The issue was highlighted by Nylon Gatsheni who filed a class action on behalf of other residents at the Bulawayo High Court citing Environment minister, BCC and Edmund Campion Takawira Shonhiwa trading as Pelandaba West Housing Project as respondents.
“The residents use nearby bushes as toilets. The lack of water and sewer connection is a recipe for disaster of serious proportions. This court will take judicial notice of the fact that this country, particularly Harare, was recently hit by a devastating cholera epidemic. In general, cholera is fatal and is caused by drinking contaminated water. Many innocent lives were lost. Unless the residents of Pelandaba West Housing Project are connected to water supply, a crisis will occur,” Gatsheni said.
In his founding affidavit, Gatsheni further said he had brought to the court a class action in terms of Class Action Act Chapter 8:17, adding his application was seeking to challenge the authorities’ failure to connect water to the residents of Pelandaba West.
Gatsheni further said his challenge was anchored on section 77 (a) of the Constitution of Zimbabwe as read with section 6 of the Water Act and section 183 of the Urban Councils Act .
“The application challenges the State’s failure to connect water to the residents of Pelandaba West, Bulawayo. I am a member of a class of persons that are aggrieved by the failure of the respondents (Environment minister, BCC and Edmund Campion Takawira Shonhiwa) to connect water to the residents…” he said.

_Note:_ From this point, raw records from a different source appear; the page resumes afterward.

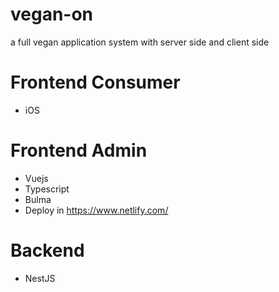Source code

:# vegan-on
a full vegan application system with server side and client side

# Frontend Consumer
- iOS

# Frontend Admin
- Vuejs
- Typescript
- Bulma
- Deploy in https://www.netlify.com/

# Backend
- NestJS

“I am a registered owner of stand number 927 Pelandaba West, the property has neither water nor sewer connection. I occupied my property in 2015 and the majority of the affected residents took occupation of their respective properties approximately during that period. This is the challenge that is faced by approximately 200 stands owners who live with their families.”
Gatsheni also said over 800 people are resident in the suburb and the absence of water and sewer reticulation system was posing a serious health risk for them.
“I buy water from neighbouring townships at a cost $15 per month. All the stand owners and their families also buy water at approximately $15 per month,” he said.